A shift toward relational ontology, which understands the world as comprised of processes of unfolding relations rather than discrete entities, is a crucial part of a relational turn for sustainability science, but that ontological shift alone may not lead to the transformative change. Though West et al. (Citation2020) focus mostly on ontology – on describing a relational reality – they ultimately recognize that elaboration of relational ontologies can only take us so far; we also need relational epistemologies. Indigenous perspectives underscore this: accurately describing reality (i.e. getting the ontology and the methods right) will rarely, on its own, lead us to sustainability. We need an entire approach to knowledge (i.e. epistemology) that offers tools for living well and sustainably within a web of relations, rather than tools that reduce and categorize to understand, control and manage objects. Indigenous relationality offers necessary (epistemological) values and beliefs coupled with practices that enable a fuller comprehension of relational ontologies (i.e. realities of interconnectedness and mutual dependence). These intertwined values and practices suggest methods to gain such knowledge in support of sustaining the collective.

Indigenous relational epistemologies elucidate the disconnect between recognizing the inseparability between humans and non-humans, as do West at al., but continuing to only (or hugely preferentially) consider the experience and well-being of humans. This is a critical omission in current discussions of sustainability science’s relational turn that cuts to the heart of sustainability failures: by negating or resisting a holistic understanding of well-being, we continue to center human needs and interests. This might achieve short-term human well-being, but it will consistently threaten the long-term well-being of all. A holistic understanding of well-being can be considered a relational axiology (i.e. a relational approach to what is valuable and desired).
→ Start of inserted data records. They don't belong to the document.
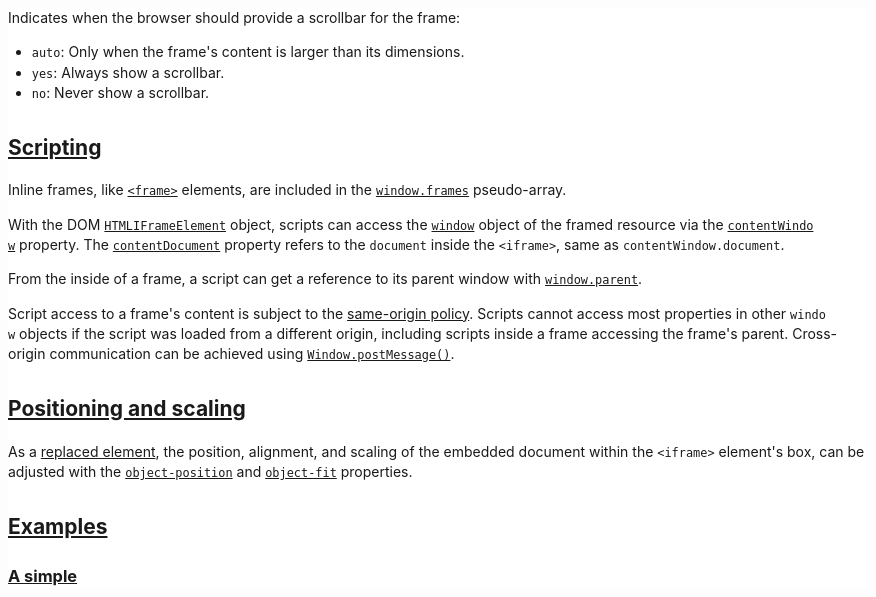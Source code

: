   Indicates when the browser should provide a scrollbar for the frame:

  * `auto`: Only when the frame's content is larger than its dimensions.
  * `yes`: Always show a scrollbar.
  * `no`: Never show a scrollbar.

## [Scripting](https://developer.mozilla.org/en-US/docs/Web/HTML/Element/iframe#scripting "Permalink to Scripting")

Inline frames, like [`<frame>`](https://developer.mozilla.org/en-US/docs/Web/HTML/Element/frame) elements, are included in the [`window.frames`](https://developer.mozilla.org/en-US/docs/Web/API/Window/frames) pseudo-array.

With the DOM [`HTMLIFrameElement`](https://developer.mozilla.org/en-US/docs/Web/API/HTMLIFrameElement) object, scripts can access the [`window`](https://developer.mozilla.org/en-US/docs/Web/API/Window) object of the framed resource via the [`contentWindow`](https://developer.mozilla.org/en-US/docs/Web/API/HTMLIFrameElement/contentWindow "contentWindow") property. The [`contentDocument`](https://developer.mozilla.org/en-US/docs/Web/API/HTMLIFrameElement/contentDocument "contentDocument") property refers to the `document` inside the `<iframe>`, same as `contentWindow.document`.

From the inside of a frame, a script can get a reference to its parent window with [`window.parent`](https://developer.mozilla.org/en-US/docs/Web/API/Window/parent).

Script access to a frame's content is subject to the [same-origin policy](https://developer.mozilla.org/en-US/docs/Web/Security/Same-origin_policy). Scripts cannot access most properties in other `window` objects if the script was loaded from a different origin, including scripts inside a frame accessing the frame's parent. Cross-origin communication can be achieved using [`Window.postMessage()`](https://developer.mozilla.org/en-US/docs/Web/API/Window/postMessage).

## [Positioning and scaling](https://developer.mozilla.org/en-US/docs/Web/HTML/Element/iframe#positioning_and_scaling "Permalink to Positioning and scaling")

As a [replaced element](https://developer.mozilla.org/en-US/docs/Web/CSS/Replaced_element), the position, alignment, and scaling of the embedded document within the `<iframe>` element's box, can be adjusted with the [`object-position`](https://developer.mozilla.org/en-US/docs/Web/CSS/object-position) and [`object-fit`](https://developer.mozilla.org/en-US/docs/Web/CSS/object-fit) properties.

## [Examples](https://developer.mozilla.org/en-US/docs/Web/HTML/Element/iframe#examples "Permalink to Examples")

### [A simple <iframe>](https://developer.mozilla.org/en-US/docs/Web/HTML/Element/iframe#a_simple_iframe "Permalink to A simple \<iframe>")

This example embeds the page at [https://example.org](https://example.org/) in an iframe.

#### HTML

```

```
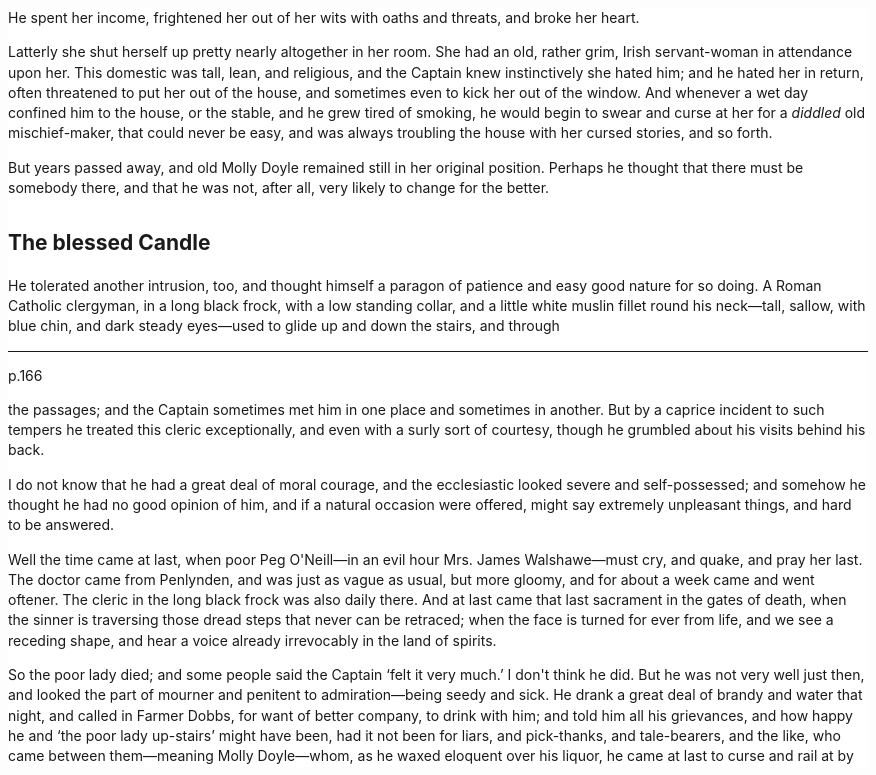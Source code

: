 
He spent her income, frightened her out of her wits with oaths and threats, and broke her heart.


Latterly she shut herself up pretty nearly altogether in her room. She had an old, rather grim, Irish servant-woman in attendance upon her. This domestic was tall, lean, and religious, and the Captain knew instinctively she hated him; and he hated her in return, often threatened to put her out of the house, and sometimes even to kick her out of the window. And whenever a wet day confined him to the house, or the stable, and he grew tired of smoking, he would begin to swear and curse at her for a *diddled* old mischief-maker, that could never be easy, and was always troubling the house with her cursed stories, and so forth.


But years passed away, and old Molly Doyle remained still in her original position. Perhaps he thought that there must be somebody there, and that he was not, after all, very likely to change for the better.


The blessed Candle
------------------


He tolerated another intrusion, too, and thought himself a paragon of patience and easy good nature for so doing. A Roman Catholic clergyman, in a long black frock, with a low standing collar, and a little white muslin fillet round his neck—tall, sallow, with blue chin, and dark steady eyes—used to glide up and down the stairs, and through



---

p.166



 the passages; and the Captain sometimes met him in one place and sometimes in another. But by a caprice incident to such tempers he treated this cleric exceptionally, and even with a surly sort of courtesy, though he grumbled about his visits behind his back.


I do not know that he had a great deal of moral courage, and the ecclesiastic looked severe and self-possessed; and somehow he thought he had no good opinion of him, and if a natural occasion were offered, might say extremely unpleasant things, and hard to be answered.


Well the time came at last, when poor Peg O'Neill—in an evil hour Mrs. James Walshawe—must cry, and quake, and pray her last. The doctor came from Penlynden, and was just as vague as usual, but more gloomy, and for about a week came and went oftener. The cleric in the long black frock was also daily there. And at last came that last sacrament in the gates of death, when the sinner is traversing those dread steps that never can be retraced; when the face is turned for ever from life, and we see a receding shape, and hear a voice already irrevocably in the land of spirits.


So the poor lady died; and some people said the Captain ‘felt it very much.’ I don't think he did. But he was not very well just then, and looked the part of mourner and penitent to admiration—being seedy and sick. He drank a great deal of brandy and water that night, and called in Farmer Dobbs, for want of better company, to drink with him; and told him all his grievances, and how happy he and ‘the poor lady up-stairs’ might have been, had it not been for liars, and pick-thanks, and tale-bearers, and the like, who came between them—meaning Molly Doyle—whom, as he waxed eloquent over his liquor, he came at last to curse and rail at by

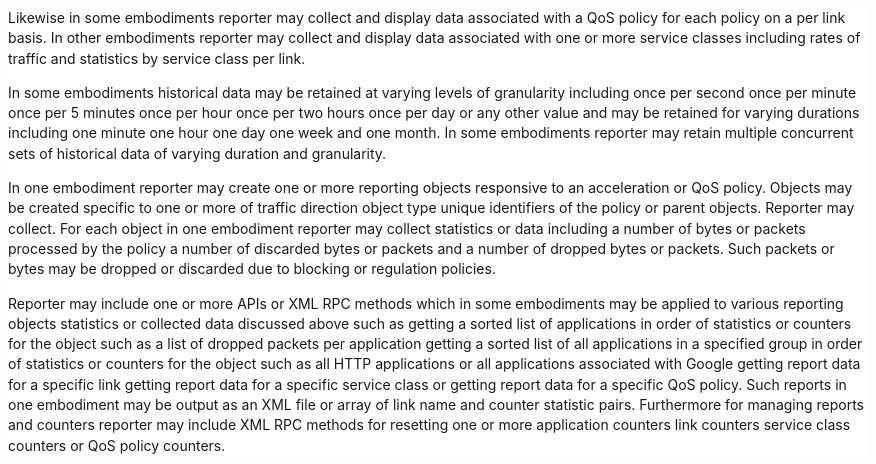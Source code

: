 Likewise in some embodiments reporter may collect and display data associated with a QoS policy for each policy on a per link basis. In other embodiments reporter may collect and display data associated with one or more service classes including rates of traffic and statistics by service class per link.

In some embodiments historical data may be retained at varying levels of granularity including once per second once per minute once per 5 minutes once per hour once per two hours once per day or any other value and may be retained for varying durations including one minute one hour one day one week and one month. In some embodiments reporter may retain multiple concurrent sets of historical data of varying duration and granularity.

In one embodiment reporter may create one or more reporting objects responsive to an acceleration or QoS policy. Objects may be created specific to one or more of traffic direction object type unique identifiers of the policy or parent objects. Reporter may collect. For each object in one embodiment reporter may collect statistics or data including a number of bytes or packets processed by the policy a number of discarded bytes or packets and a number of dropped bytes or packets. Such packets or bytes may be dropped or discarded due to blocking or regulation policies.

Reporter may include one or more APIs or XML RPC methods which in some embodiments may be applied to various reporting objects statistics or collected data discussed above such as getting a sorted list of applications in order of statistics or counters for the object such as a list of dropped packets per application getting a sorted list of all applications in a specified group in order of statistics or counters for the object such as all HTTP applications or all applications associated with Google getting report data for a specific link getting report data for a specific service class or getting report data for a specific QoS policy. Such reports in one embodiment may be output as an XML file or array of link name and counter statistic pairs. Furthermore for managing reports and counters reporter may include XML RPC methods for resetting one or more application counters link counters service class counters or QoS policy counters.


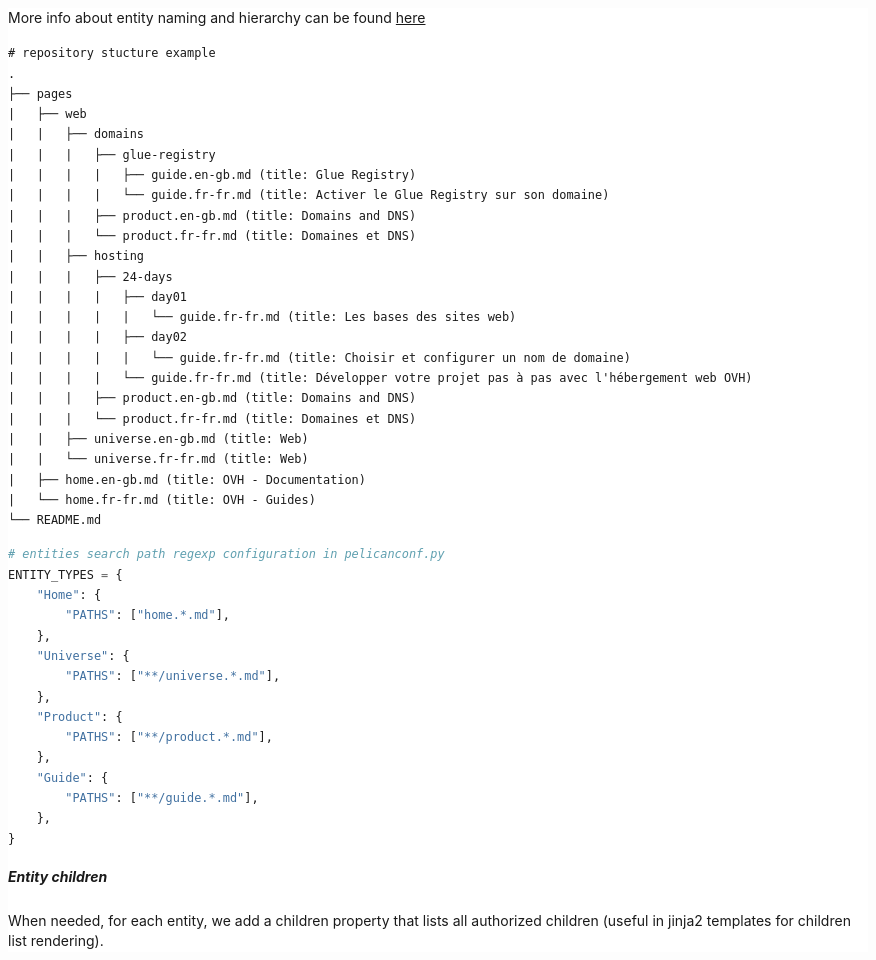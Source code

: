 More info about entity naming and hierarchy can be found [here](https://github.com/ovh/docs/blob/master/docs-guideline/docs-guideline.md)

```
# repository stucture example
.
├── pages
|   ├── web
|   |   ├── domains
|   |   |   ├── glue-registry
|   |   |   |   ├── guide.en-gb.md (title: Glue Registry)
|   |   |   |   └── guide.fr-fr.md (title: Activer le Glue Registry sur son domaine)
|   |   |   ├── product.en-gb.md (title: Domains and DNS)
|   |   |   └── product.fr-fr.md (title: Domaines et DNS)
|   |   ├── hosting
|   |   |   ├── 24-days
|   |   |   |   ├── day01
|   |   |   |   |   └── guide.fr-fr.md (title: Les bases des sites web)
|   |   |   |   ├── day02
|   |   |   |   |   └── guide.fr-fr.md (title: Choisir et configurer un nom de domaine)
|   |   |   |   └── guide.fr-fr.md (title: Développer votre projet pas à pas avec l'hébergement web OVH)
|   |   |   ├── product.en-gb.md (title: Domains and DNS)
|   |   |   └── product.fr-fr.md (title: Domaines et DNS)
|   |   ├── universe.en-gb.md (title: Web)
|   |   └── universe.fr-fr.md (title: Web)
|   ├── home.en-gb.md (title: OVH - Documentation)
|   └── home.fr-fr.md (title: OVH - Guides)
└── README.md
```

```py
# entities search path regexp configuration in pelicanconf.py
ENTITY_TYPES = {
    "Home": {
        "PATHS": ["home.*.md"],
    },
    "Universe": {
        "PATHS": ["**/universe.*.md"],
    },
    "Product": {
        "PATHS": ["**/product.*.md"],
    },
    "Guide": {
        "PATHS": ["**/guide.*.md"],
    },
}
```

##### Entity children
When needed, for each entity, we add a children property that lists all authorized children (useful in jinja2 templates for children list rendering).
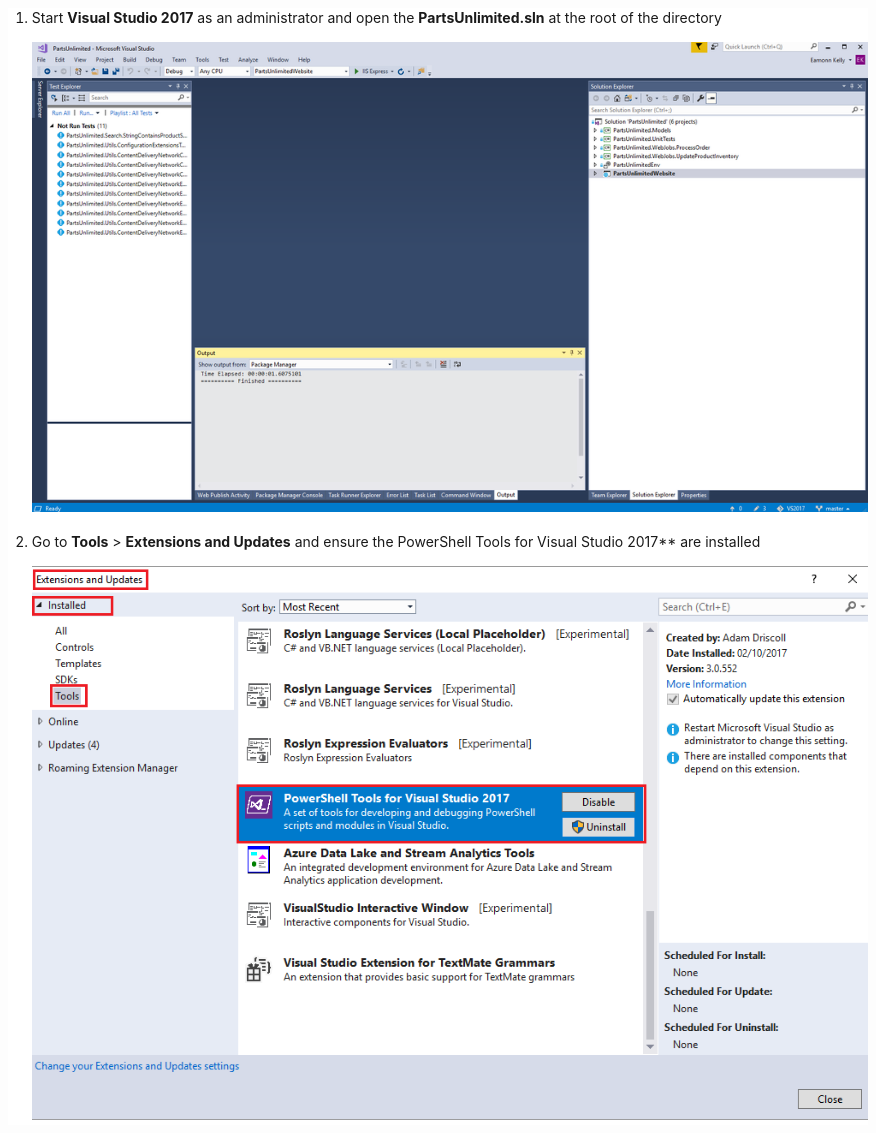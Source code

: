 1.  Start **Visual Studio 2017** as an administrator and open the **PartsUnlimited.sln** at the root of the directory

    ![PowerShell Tools for Visual Studio](..\assets\manualdeployment-jan2018\VS_solnloaded.png)

2.	Go to **Tools** > **Extensions and Updates** and ensure the PowerShell Tools for Visual Studio 2017** are installed


    ![PowerShell Tools for Visual Studio](..\assets\manualdeployment-jan2018\VS_poshtools.png)

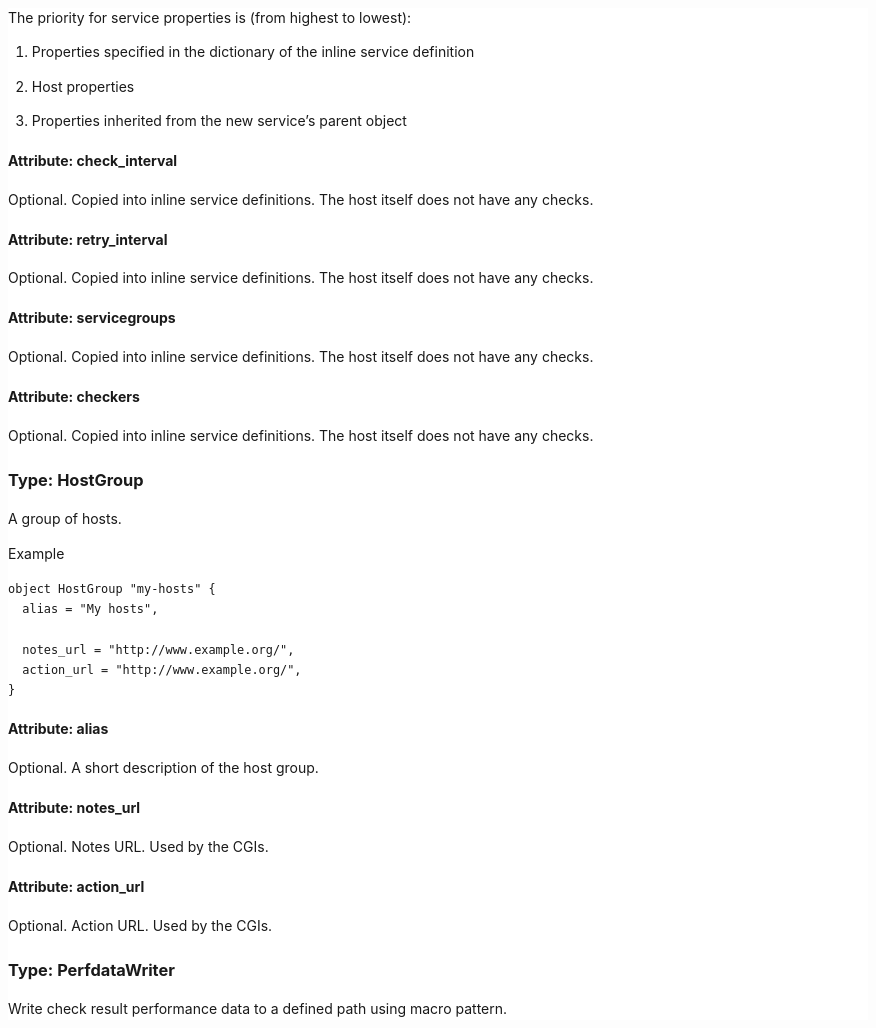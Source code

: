 The priority for service properties is (from highest to lowest):

1.  Properties specified in the dictionary of the inline service
    definition

2.  Host properties

3.  Properties inherited from the new service’s parent object

#### Attribute: check\_interval

Optional. Copied into inline service definitions. The host itself does
not have any checks.

#### Attribute: retry\_interval

Optional. Copied into inline service definitions. The host itself does
not have any checks.

#### Attribute: servicegroups

Optional. Copied into inline service definitions. The host itself does
not have any checks.

#### Attribute: checkers

Optional. Copied into inline service definitions. The host itself does
not have any checks.

### Type: HostGroup

A group of hosts.

Example

    object HostGroup "my-hosts" {
      alias = "My hosts",

      notes_url = "http://www.example.org/",
      action_url = "http://www.example.org/",
    }

#### Attribute: alias

Optional. A short description of the host group.

#### Attribute: notes\_url

Optional. Notes URL. Used by the CGIs.

#### Attribute: action\_url

Optional. Action URL. Used by the CGIs.

### Type: PerfdataWriter

Write check result performance data to a defined path using macro
pattern.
Attending only partially to relational thinking (i.e. failing to consider the interconnected elements of axiology and epistemology alongside ontology) has multiple intertwined potential repercussions. First, we may harm knowledge systems, especially Indigenous knowledge systems, that have been misrepresented, exploited and inadequately understood. Second, and partly because this first repercussion is associated with harm to the more-than-human world, we are less likely to achieve sustainability.

Section 2: how Indigenous relational thinking can contribute to a paradigm shift in sustainability science

West et al.’s (Citation2020) suggest that a relational turn could contribute to a ‘paradigm shift in sustainability science’ (p. 304). Indigenous approaches can be crucial to such a shift. Cajete (Citation2000), in his work on Native Science, describes how the values of responsibility and reciprocity intertwine with research. He writes that Native Science’s ‘ultimate aim is not explaining an objectified universe, but rather learning about and understanding responsibilities and relationships and celebrating those that humans establish with the world. Native science is also about mutual reciprocity, which … presupposed a responsibility to care for, sustain and respect the rights of other living things, plants, animals, and the place in which one lives’ (p. 79). Indigenous and indigenist scholarship offer many responses to the question (e.g. as raised by Raymond et al. (Citation2021) and further discussed by West et al. (Citation2021)) of how relational thinking can manifest in environmental research.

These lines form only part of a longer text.